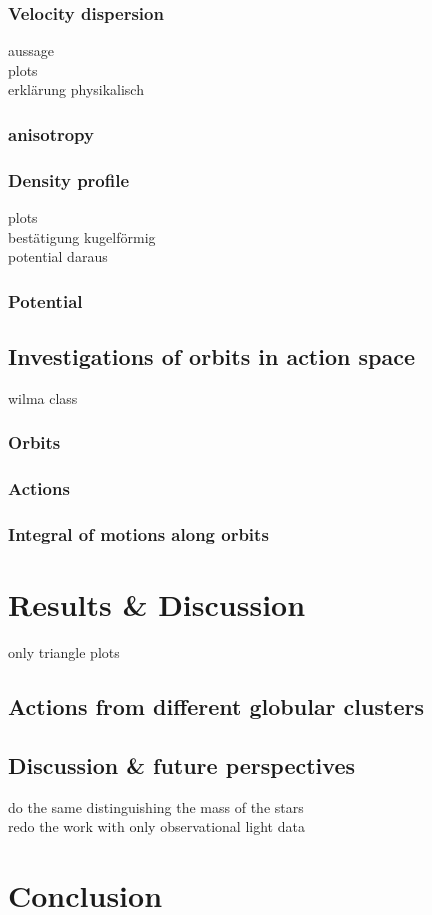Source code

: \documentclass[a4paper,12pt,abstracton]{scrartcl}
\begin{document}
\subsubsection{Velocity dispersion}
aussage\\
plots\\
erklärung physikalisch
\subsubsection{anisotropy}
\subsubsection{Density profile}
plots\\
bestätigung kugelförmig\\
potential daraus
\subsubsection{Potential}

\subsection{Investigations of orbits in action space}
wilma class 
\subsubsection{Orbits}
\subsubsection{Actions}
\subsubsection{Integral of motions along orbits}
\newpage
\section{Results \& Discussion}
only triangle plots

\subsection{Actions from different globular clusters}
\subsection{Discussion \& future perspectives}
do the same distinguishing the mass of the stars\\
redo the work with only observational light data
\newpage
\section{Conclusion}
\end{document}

EXERCISE REQUIREMENTS: Every line from the one containing "redo the work" through the last line of the entries above must be output exactly. Leave the rest out.

COMPLETED TASK:
redo the work with only observational light data
\newpage
\section{Conclusion}
\end{document}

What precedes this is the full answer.